I've been trying to get here to tell you this for weeks. There is no quiet time for sitting, no stolen moments of peace. There are sections and specials and service and cleaning and closing up and attempting sleep. There are two girls each morning ready to play, and laundry and cooking and a house to sweep. But! there are Saturdays: outside, all four of us, on the boat or at the beach.
One Saturday in late July, we took the boat into the bay. We had gear and ice and a picnic of scallop burritos and lemonade, and we set up the rods, trolling. We got a hit and then it was one after another, right in the thick of a school of bluefish. Alex caught one and Sally hooked one and lost it, and finally I got to reel one in. We had three keepers by the end of an hour, and Alex bled them out and iced them down right away.
We had way more than we could eat that day, though we fried a few fillets in bacon fat for dinner. We brined the rest in soy sauce and salt and brown sugar. After a few hours we took it out and laid it on a big cookie rack on dish towels in the fridge. I was worried about how long it would have to sit—I couldn't get to it for 3 days, maybe 4—but Alex said the drying out is the whole point. You want it to be sticky to the touch, "tacky," and when it is it's time to smoke.
The smoker we have came from a yard sale, and it's electric. It doesn't seal quite right in spots, but Alex has fixed it up with rope and strategic duct tape, and with a pan of water in the bottom and plenty of soaked hickory chips it makes plenty of smoke and most stays in. There are two round racks that fit into the middle, and they fit our roughly 10 pounds of bluefish just right. I sprinkled a little bit of brown sugar on top when I put the fillets in, and an hour and a half later they were done. We ate a lot, and froze a lot, and last Saturday we caught three more. The fillets have been brined and dried, and today we're firing up the smoker again.
I am now a woman who can not only catch but smoke her own fish! Full of surprises, this life. Hope you're enjoying it out there.

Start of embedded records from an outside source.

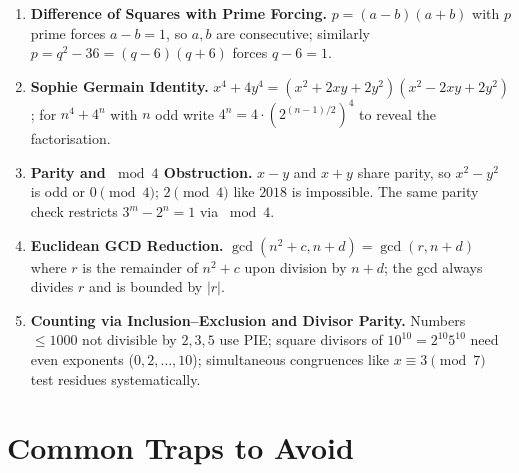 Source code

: \documentclass[11pt,a4paper]{article}
\begin{document}
\begin{enumerate}[leftmargin=2em, itemsep=4pt]
  \item \textbf{Difference of Squares with Prime Forcing.}
        $p=(a-b)(a+b)$ with $p$ prime forces $a-b=1$, so $a,b$ are consecutive; similarly $p=q^{2}-36=(q-6)(q+6)$ forces $q-6=1$. 
  \item \textbf{Sophie Germain Identity.}
        $x^{4}+4y^{4}=(x^{2}+2xy+2y^{2})(x^{2}-2xy+2y^{2})$; for $n^{4}+4^{n}$ with $n$ odd write $4^{n}=4\cdot(2^{(n-1)/2})^{4}$ to reveal the factorisation. 
  \item \textbf{Parity and $\bmod 4$ Obstruction.}
        $x-y$ and $x+y$ share parity, so $x^{2}-y^{2}$ is odd or $0\pmod4$; $2\pmod4$ like $2018$ is impossible. The same parity check restricts $3^{m}-2^{n}=1$ via $\bmod4$. 
  \item \textbf{Euclidean GCD Reduction.}
        $\gcd(n^{2}+c,n+d)=\gcd(r,n+d)$ where $r$ is the remainder of $n^{2}+c$ upon division by $n+d$; the gcd always divides $r$ and is bounded by $|r|$. 
  \item \textbf{Counting via Inclusion--Exclusion and Divisor Parity.}
        Numbers $\le1000$ not divisible by $2,3,5$ use PIE; square divisors of $10^{10}=2^{10}5^{10}$ need even exponents ($0,2,\dots,10$); simultaneous congruences like $x\equiv3\pmod7$ test residues systematically. 
\end{enumerate}

\section*{Common Traps to Avoid}
\end{document}
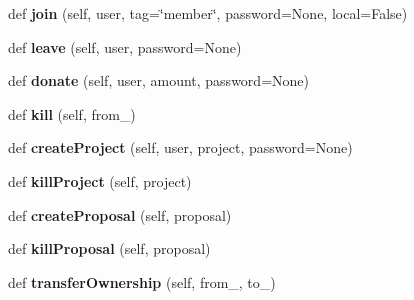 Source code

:\begin{DoxyCompactItemize}
def {\bfseries join} (self, user, tag=\char`\"{}member\char`\"{}, password=None, local=False)
\item 
\mbox{\label{classapp_1_1models_1_1organization_1_1_orga_document_ab1fc3d2427a46e1185f52e6f4356050e}} 
def {\bfseries leave} (self, user, password=None)
\item 
\mbox{\label{classapp_1_1models_1_1organization_1_1_orga_document_accc20f8c54cdadb1d44590b4f03060f8}} 
def {\bfseries donate} (self, user, amount, password=None)
\item 
\mbox{\label{classapp_1_1models_1_1organization_1_1_orga_document_ad17c57864e902bdf13fa9ec1cdcff2e9}} 
def {\bfseries kill} (self, from\+\_\+)
\item 
\mbox{\label{classapp_1_1models_1_1organization_1_1_orga_document_ae81cedfb29256cbd41b68f3a3772d34f}} 
def {\bfseries create\+Project} (self, user, project, password=None)
\item 
\mbox{\label{classapp_1_1models_1_1organization_1_1_orga_document_ac33adf8338535ad748de0c0ddcce6ef7}} 
def {\bfseries kill\+Project} (self, project)
\item 
\mbox{\label{classapp_1_1models_1_1organization_1_1_orga_document_a52061ca265673820966d3f159f6faf1b}} 
def {\bfseries create\+Proposal} (self, proposal)
\item 
\mbox{\label{classapp_1_1models_1_1organization_1_1_orga_document_a58deda109d3c1c3d5e8b52c36429f640}} 
def {\bfseries kill\+Proposal} (self, proposal)
\item 
\mbox{\label{classapp_1_1models_1_1organization_1_1_orga_document_aea90ef8b9f4925bf47e2ec29e56b64ab}} 
def {\bfseries transfer\+Ownership} (self, from\+\_\+, to\+\_\+)
\end{DoxyCompactItemize}
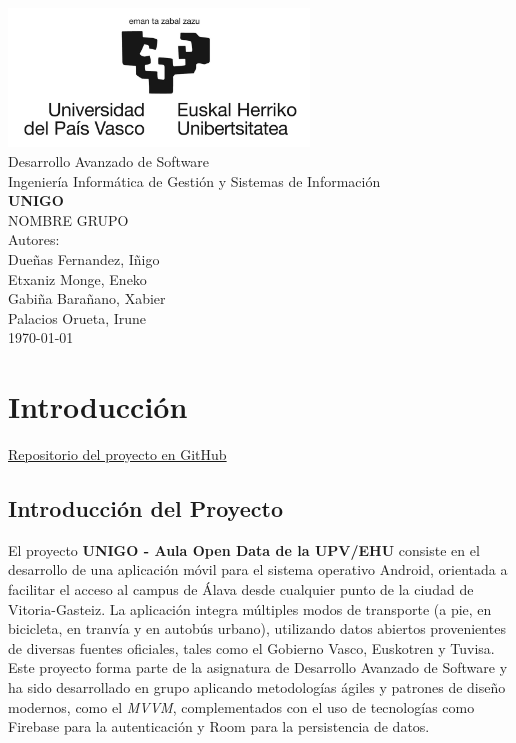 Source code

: \documentclass[a4paper,12pt]{report}
\begin{document}
  \begin{titlepage}
      \centering
      \includegraphics[width=0.6\textwidth]{img/logo.jpg}\\
      \vspace{1cm}
      \LARGE Desarrollo Avanzado de Software\\
      \vspace{0.5cm}
      \Large Ingeniería Informática de Gestión y Sistemas de Información\\
      \vspace{3cm}
      \vspace{0.5cm}
      \Huge \textbf{UNIGO}\\
      \huge NOMBRE GRUPO\\
      \vspace{2.5cm}
      \Large Autores:\\
      \vspace{0.2cm}
      \large Dueñas Fernandez, Iñigo\\
      \large Etxaniz Monge, Eneko\\
      \large Gabiña Barañano, Xabier\\
      \large Palacios Orueta, Irune\\
      \vfill
      \today
  \end{titlepage}
  \tableofcontents
  \listoffigures
  \chapter{Introducción}
    \begin{center}
      \href{https://github.com/Xabierland/UNIGO}{Repositorio del proyecto en GitHub}
    \end{center}
    \section{Introducción del Proyecto}
      El proyecto \textbf{UNIGO - Aula Open Data de la UPV/EHU} consiste en el desarrollo de una aplicación móvil para el sistema operativo Android, orientada a facilitar el acceso al campus de Álava desde cualquier punto de la ciudad de Vitoria-Gasteiz. La aplicación integra múltiples modos de transporte (a pie, en bicicleta, en tranvía y en autobús urbano), utilizando datos abiertos provenientes de diversas fuentes oficiales, tales como el Gobierno Vasco, Euskotren y Tuvisa. Este proyecto forma parte de la asignatura de Desarrollo Avanzado de Software y ha sido desarrollado en grupo aplicando metodologías ágiles y patrones de diseño modernos, como el \textit{MVVM}, complementados con el uso de tecnologías como Firebase para la autenticación y Room para la persistencia de datos.
\end{document}
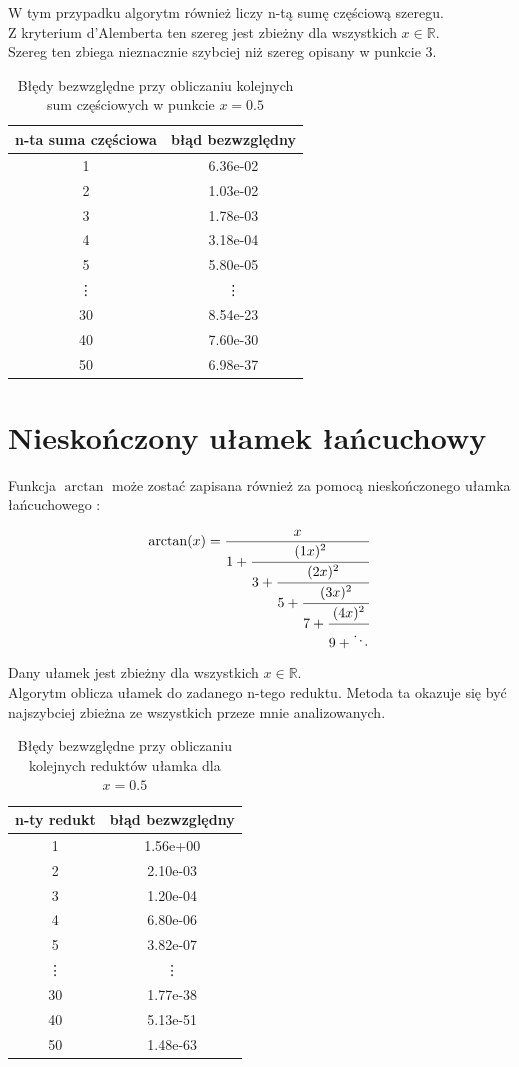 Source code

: \documentclass{article}
\begin{document}
W tym przypadku algorytm również liczy n-tą sumę częściową szeregu.\\
Z kryterium d'Alemberta ten szereg jest zbieżny dla wszystkich $x \in \mathbb{R} $.\\
Szereg ten zbiega nieznacznie szybciej niż szereg opisany w punkcie 3.

\begin{table}[h]
	\centering
	\begin{tabular}{|c|c|} \hline
		n-ta suma częściowa & błąd bezwzględny \\ \hline
		1 &  6.36e-02\\
		2 &  1.03e-02\\
		3 &  1.78e-03\\
		4 &  3.18e-04\\
		5 &  5.80e-05\\
		\vdots & \vdots \\
		30  &  8.54e-23 \\
		40 &  7.60e-30 \\
		50 &  6.98e-37\\
		\hline
	\end{tabular}
	\caption{Błędy bezwzględne przy obliczaniu kolejnych sum częściowych w punkcie $x = 0.5$}
\end{table}

\section{Nieskończony ułamek łańcuchowy}
Funkcja $\arctan$ może zostać zapisana również za pomocą nieskończonego ułamka łańcuchowego \cite{wolfram}\cite{deutsch}:

\begin{equation}
\arctan(x)={\frac {x}{1+{\cfrac {(1x)^{2}}{3+{\cfrac {(2x)^{2}}{5+{\cfrac {(3x)^{2}}{7+{\cfrac {(4x)^{2}}{9+\ddots }}}}}}}}}}
\end{equation}

Dany ułamek jest zbieżny dla wszystkich $x \in \mathbb{R} $.\\
Algorytm oblicza ułamek do zadanego n-tego reduktu. 
Metoda ta okazuje się być najszybciej zbieżna ze wszystkich przeze mnie analizowanych.

\begin{table}[h]
	\centering
	\begin{tabular}{|c|c|} \hline
		n-ty redukt & błąd bezwzględny \\ \hline
		1 &  1.56e+00\\
		2 &  2.10e-03\\
		3 &  1.20e-04\\
		4 &  6.80e-06\\
		5 &  3.82e-07\\
		\vdots & \vdots \\
		30  &  1.77e-38 \\
		40 &  5.13e-51 \\
		50 &  1.48e-63\\
		\hline
	\end{tabular}
	\caption{Błędy bezwzględne przy obliczaniu kolejnych reduktów ułamka dla $x = 0.5$}
\end{table}
\end{document}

I looked at a bunch of brines online when I was searching for a recipe, and they all seem pretty similar. I made a gallon of brine to cover the fillets from 3 fish—about 10-12 pounds worth. This recipe makes a little over a quart, so adjust as needed. You need only enough to cover the fish.
Also: No smoker? No problem. Check out this article on how to use your grill.
1/4 cup soy sauce
1/4 cup brown sugar, plus more for sprinkling
1/4 cup kosher or pickling salt
3-4 crushed bay leaves
2 tablespoons mustard seed
1 tablespoon peppercorns
2-3 pounds fresh bluefish fillets
Mix the brine and pour it over the fish. You want the fish completely covered. Brine for 4-6 hours in the fridge. Set up a cooling rack that will fit in the fridge and cover it with dish towels. Take the fish out of the brine and lay the fillets in a single layer on the towels over the cooling rack. Let dry, refrigerated, for 2-4 days. When the fish is tacky to the touch, arrange it on a single layer on the rack of a smoker. Try to arrange it by thickness as thicker fillets will need longer than thinner pieces. Sprinkle each piece with brown sugar and smoke at 200 degrees F for roughly 2 hours, or until golden brown with a moist but firm, flaky texture. Cool to room temperature, then devour at once, or freeze and eat later.